“Nada mudou”, diz o personagem de Lucas Kankava quando ele e Mzia Arabuli passam pelo prédio público que está na fronteira entre Geórgia e Turquia. Como se esperasse que, ao por os pés para fora do seu país, encontrasse ou sentisse algo de diferente. Como se a realidade ao seu redor fosse mudar de acordo com a arbitrariedade das burocracias que definem as fronteiras entre países.  

Ele, que procura uma menina trans que cruzou essa mesma fronteira há algum tempo. Junto da tia da menina, que busca se reconectar com ela para reatar a ruptura da rejeição familiar. Que quer desfazer algo que talvez não possa ser desfeito. Em uma cena que tem algo de simbólico nessa ideia de que aquela fronteira assim como tantas outras regras rígidas e conceitos não é nada mais que o fruto de uma imaginação coletiva. De um consenso artificial.  

Sem nunca entrar de verdade em discussões acerca disso. “Caminhos Cruzados” lida com a existência inerentemente marginal da transsexualidade ou das sexualidades não normativas a partir de um drama que não está concentrado nem no debate e nem tanto na investigação do mistério que tem em seu centro. O de onde pode ter ido parar essa menina.  

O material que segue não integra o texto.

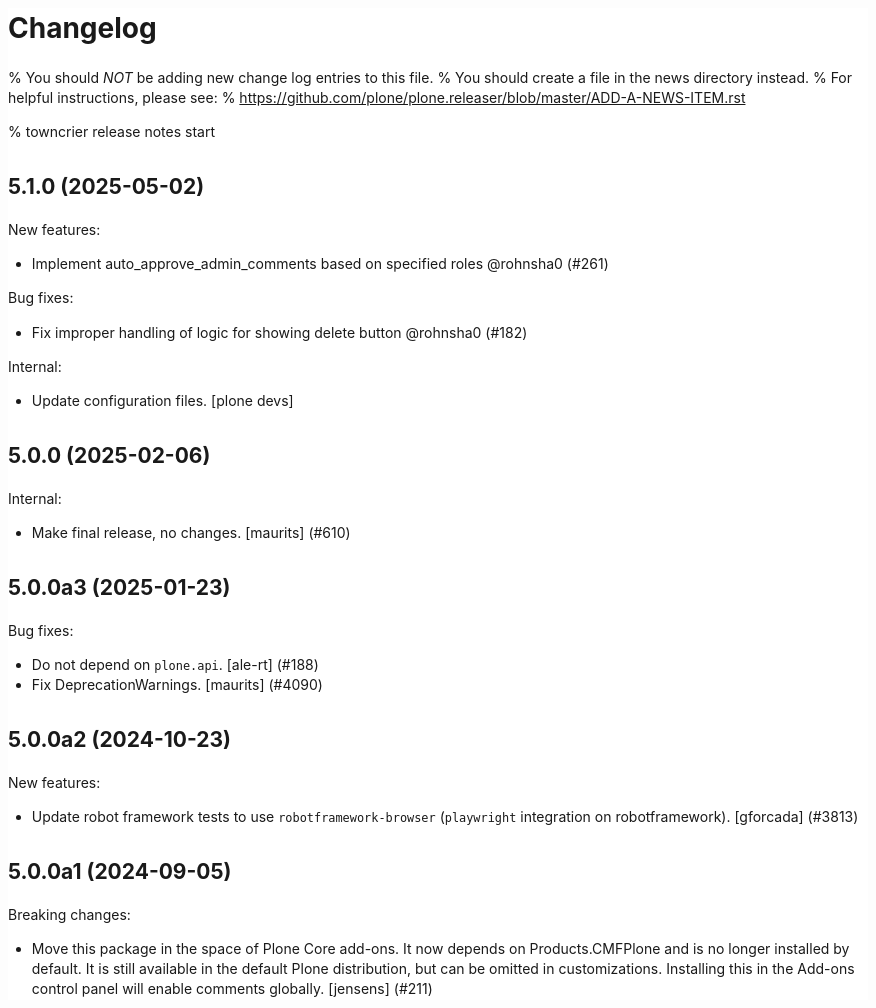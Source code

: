 # Changelog

% You should *NOT* be adding new change log entries to this file.
% You should create a file in the news directory instead.
% For helpful instructions, please see:
% https://github.com/plone/plone.releaser/blob/master/ADD-A-NEWS-ITEM.rst

% towncrier release notes start

## 5.1.0 (2025-05-02)

New features:

- Implement auto_approve_admin_comments based on specified roles @rohnsha0 (#261)

Bug fixes:

- Fix improper handling of logic for showing delete button @rohnsha0 (#182)

Internal:

- Update configuration files.
  [plone devs]

## 5.0.0 (2025-02-06)

Internal:

- Make final release, no changes. [maurits] (#610)

## 5.0.0a3 (2025-01-23)

Bug fixes:

- Do not depend on `plone.api`. [ale-rt] (#188)
- Fix DeprecationWarnings. [maurits] (#4090)

## 5.0.0a2 (2024-10-23)

New features:

- Update robot framework tests to use
  `robotframework-browser` (`playwright` integration on robotframework).
  [gforcada] (#3813)

## 5.0.0a1 (2024-09-05)

Breaking changes:

- Move this package in the space of Plone Core add-ons.
  It now depends on Products.CMFPlone and is no longer installed by default.
  It is still available in the default Plone distribution, but can be omitted in customizations.
  Installing this in the Add-ons control panel will enable comments globally.
  [jensens] (#211)
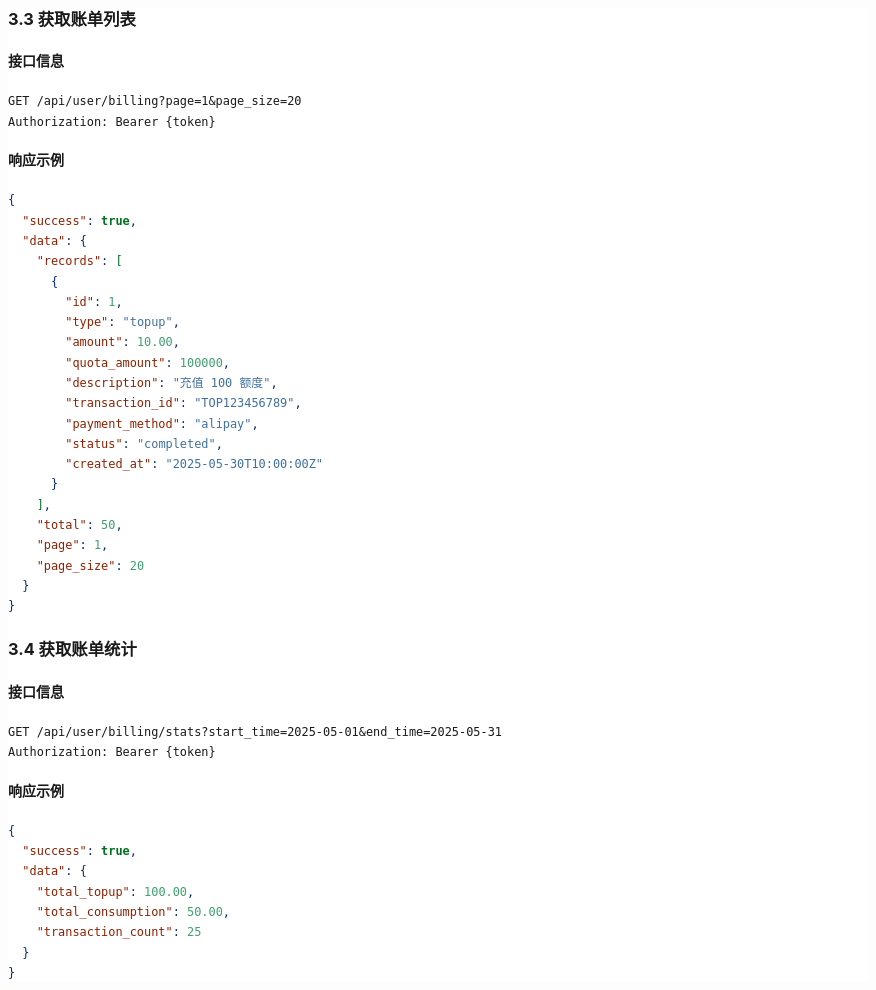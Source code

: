 ### 3.3 获取账单列表

#### 接口信息
```
GET /api/user/billing?page=1&page_size=20
Authorization: Bearer {token}
```

#### 响应示例
```json
{
  "success": true,
  "data": {
    "records": [
      {
        "id": 1,
        "type": "topup",
        "amount": 10.00,
        "quota_amount": 100000,
        "description": "充值 100 额度",
        "transaction_id": "TOP123456789",
        "payment_method": "alipay",
        "status": "completed",
        "created_at": "2025-05-30T10:00:00Z"
      }
    ],
    "total": 50,
    "page": 1,
    "page_size": 20
  }
}
```

### 3.4 获取账单统计

#### 接口信息
```
GET /api/user/billing/stats?start_time=2025-05-01&end_time=2025-05-31
Authorization: Bearer {token}
```

#### 响应示例
```json
{
  "success": true,
  "data": {
    "total_topup": 100.00,
    "total_consumption": 50.00,
    "transaction_count": 25
  }
}
```
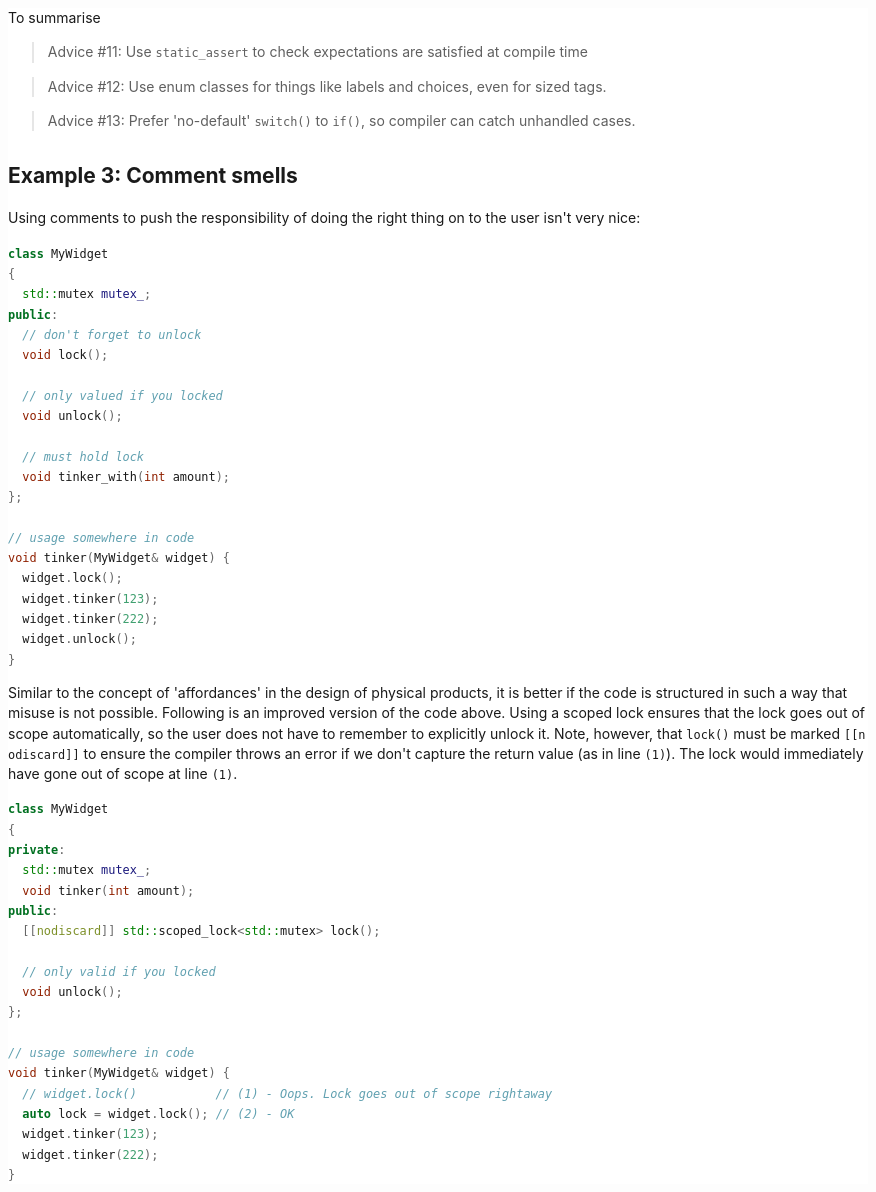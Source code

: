 To summarise

> Advice #11: Use `static_assert` to check expectations are satisfied at compile time

> Advice #12: Use enum classes for things like labels and choices, even for sized tags.

> Advice #13: Prefer 'no-default' `switch()` to `if()`, so compiler can catch unhandled cases.

## Example 3: Comment smells

Using comments to push the responsibility of doing the right thing on to the user isn't very nice:

```cpp
class MyWidget 
{
  std::mutex mutex_;
public:
  // don't forget to unlock
  void lock();

  // only valued if you locked
  void unlock();

  // must hold lock
  void tinker_with(int amount);
};

// usage somewhere in code
void tinker(MyWidget& widget) {
  widget.lock();
  widget.tinker(123);
  widget.tinker(222);
  widget.unlock();
}
```

Similar to the concept of 'affordances' in the design of physical products, it is better if the code is structured in such a way that misuse is not possible. Following is an improved version of the code above. Using a scoped lock ensures that the lock goes out of scope automatically, so the user does not have to remember to explicitly unlock it. Note, however, that `lock()` must be marked `[[nodiscard]]` to ensure the compiler throws an error if we don't capture the return value (as in line `(1)`). The lock would immediately have gone out of scope at line `(1)`. 

```cpp
class MyWidget 
{
private:
  std::mutex mutex_;
  void tinker(int amount);
public:
  [[nodiscard]] std::scoped_lock<std::mutex> lock();

  // only valid if you locked
  void unlock();
};

// usage somewhere in code
void tinker(MyWidget& widget) {
  // widget.lock()           // (1) - Oops. Lock goes out of scope rightaway
  auto lock = widget.lock(); // (2) - OK
  widget.tinker(123);
  widget.tinker(222);
}
```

O que há de mais impactante no que sobra disso é o drama relacional destes personagens. O da relação estilo Central do Brasil da mulher amarga e do menino (como bem notou o crítico André Guerra). Mas aqui com mais especificidades. Como o fato dela talvez enxergar nele ainda um resquício do menino que ela enxerga na neta. Embora ela nunca vá de fato articular qualquer traço de transfobia nessa busca. O que ela quer é o reencontro. A reconexão.  

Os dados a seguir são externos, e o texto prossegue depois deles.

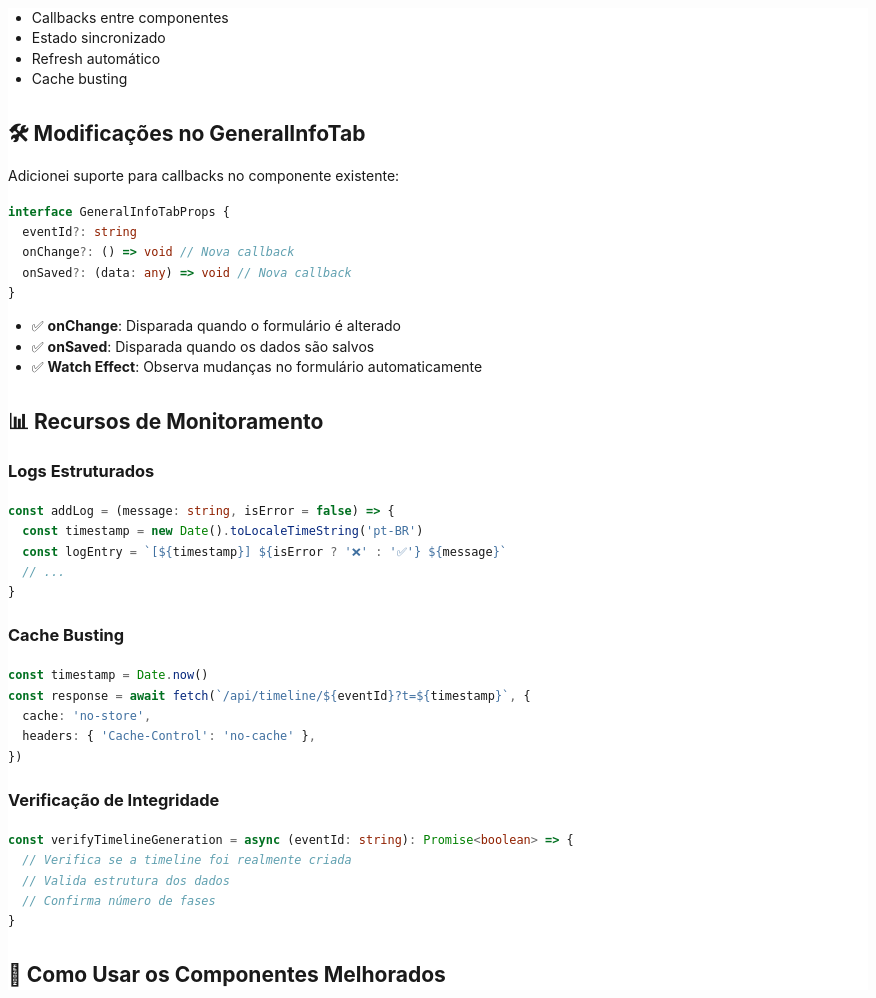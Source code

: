 - Callbacks entre componentes
- Estado sincronizado
- Refresh automático
- Cache busting

## 🛠️ Modificações no GeneralInfoTab

Adicionei suporte para callbacks no componente existente:

```typescript
interface GeneralInfoTabProps {
  eventId?: string
  onChange?: () => void // Nova callback
  onSaved?: (data: any) => void // Nova callback
}
```

- ✅ **onChange**: Disparada quando o formulário é alterado
- ✅ **onSaved**: Disparada quando os dados são salvos
- ✅ **Watch Effect**: Observa mudanças no formulário automaticamente

## 📊 Recursos de Monitoramento

### Logs Estruturados

```typescript
const addLog = (message: string, isError = false) => {
  const timestamp = new Date().toLocaleTimeString('pt-BR')
  const logEntry = `[${timestamp}] ${isError ? '❌' : '✅'} ${message}`
  // ...
}
```

### Cache Busting

```typescript
const timestamp = Date.now()
const response = await fetch(`/api/timeline/${eventId}?t=${timestamp}`, {
  cache: 'no-store',
  headers: { 'Cache-Control': 'no-cache' },
})
```

### Verificação de Integridade

```typescript
const verifyTimelineGeneration = async (eventId: string): Promise<boolean> => {
  // Verifica se a timeline foi realmente criada
  // Valida estrutura dos dados
  // Confirma número de fases
}
```

## 🎯 Como Usar os Componentes Melhorados
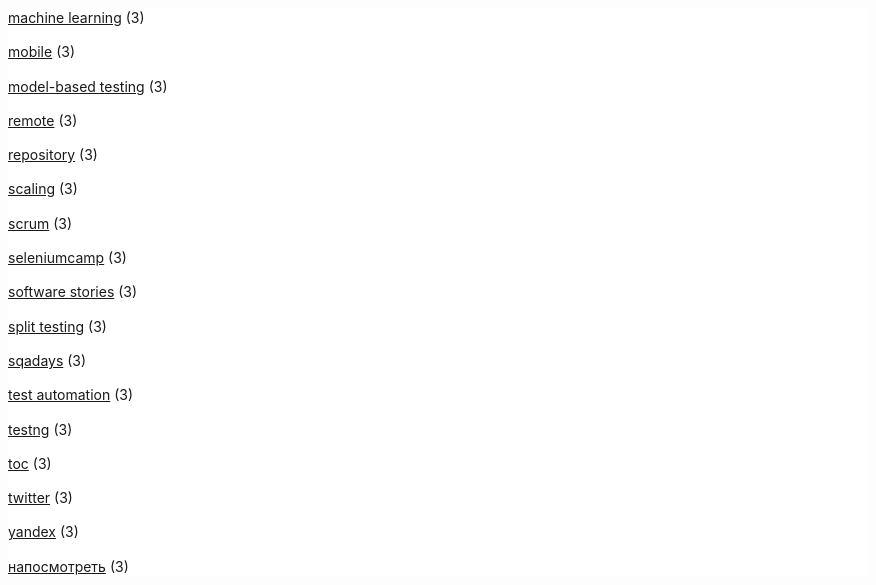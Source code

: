 
[machine learning](https://test-failed.blogspot.com/search/label/machine%20learning)
(3)


[mobile](https://test-failed.blogspot.com/search/label/mobile)
(3)


[model-based testing](https://test-failed.blogspot.com/search/label/model-based%20testing)
(3)


[remote](https://test-failed.blogspot.com/search/label/remote)
(3)


[repository](https://test-failed.blogspot.com/search/label/repository)
(3)


[scaling](https://test-failed.blogspot.com/search/label/scaling)
(3)


[scrum](https://test-failed.blogspot.com/search/label/scrum)
(3)


[seleniumcamp](https://test-failed.blogspot.com/search/label/seleniumcamp)
(3)


[software stories](https://test-failed.blogspot.com/search/label/software%20stories)
(3)


[split testing](https://test-failed.blogspot.com/search/label/split%20testing)
(3)


[sqadays](https://test-failed.blogspot.com/search/label/sqadays)
(3)


[test automation](https://test-failed.blogspot.com/search/label/test%20automation)
(3)


[testng](https://test-failed.blogspot.com/search/label/testng)
(3)


[toc](https://test-failed.blogspot.com/search/label/toc)
(3)


[twitter](https://test-failed.blogspot.com/search/label/twitter)
(3)


[yandex](https://test-failed.blogspot.com/search/label/yandex)
(3)


[напосмотреть](https://test-failed.blogspot.com/search/label/%D0%BD%D0%B0%D0%BF%D0%BE%D1%81%D0%BC%D0%BE%D1%82%D1%80%D0%B5%D1%82%D1%8C)
(3)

Mzia Arabuli não necessariamente “rouba” a cena já que ela é, afinal, co-protagonista de Caminhos Cruzados. Mas ela é responsável por um bocado do peso dramático que o filme tem. Ao criar uma personagem tão complexa quanto carismática. Que se constrói a partir de uma dureza superficial que carrega consigo também uma fragilidade. 

Em paralelo, a advogada vivida por Deniz Dumanlı a princípio soa como personagem deslocada em um drama tão bem resolvido nessa relação entre a mulher e o menino. Mas que conquista o espectador aos poucos. Até mesmo dando estrutura a um filme em que a investigação não importa tanto quanto esse drama sobre os, bem, “caminhos cruzados” de todos esses personagens de algum modo rejeitados nos lugares de onde eles vieram. 

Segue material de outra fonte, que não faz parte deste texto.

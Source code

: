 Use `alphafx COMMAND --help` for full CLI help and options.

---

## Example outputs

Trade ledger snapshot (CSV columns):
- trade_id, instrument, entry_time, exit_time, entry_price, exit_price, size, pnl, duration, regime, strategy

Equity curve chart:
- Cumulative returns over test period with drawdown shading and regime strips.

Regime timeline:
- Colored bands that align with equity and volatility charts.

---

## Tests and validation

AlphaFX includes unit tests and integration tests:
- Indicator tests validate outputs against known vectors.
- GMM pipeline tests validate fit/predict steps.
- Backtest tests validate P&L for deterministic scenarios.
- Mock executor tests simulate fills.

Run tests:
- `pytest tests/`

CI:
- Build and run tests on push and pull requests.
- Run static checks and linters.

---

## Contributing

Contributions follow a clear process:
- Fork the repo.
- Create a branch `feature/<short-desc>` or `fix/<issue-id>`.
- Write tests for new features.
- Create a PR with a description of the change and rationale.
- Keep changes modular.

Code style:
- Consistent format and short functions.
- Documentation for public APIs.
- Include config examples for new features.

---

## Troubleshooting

Nessa jornada, Levan Akin lida com bastante do simbolismo para o literal da imagem. Os planos amplos à beira do estreito de bósforo. Os pés das pessoas caminhando pelos becos de Istambul. O ir e vir de barcos, ônibus, carros, trens. Em um lugar de passagem. Em um país de passagem. Que existe entre a Europa e Ásia. Que tem um simbolismo por si.  

No todo, o filme não vai muito além dessa ideia que se repete. Correndo o risco de cair em um lado simplista do drama europeu contemporâneo. Mas não por isso, perde uma potência dramática muito pautada nas atuações do seu trio de personagens principais.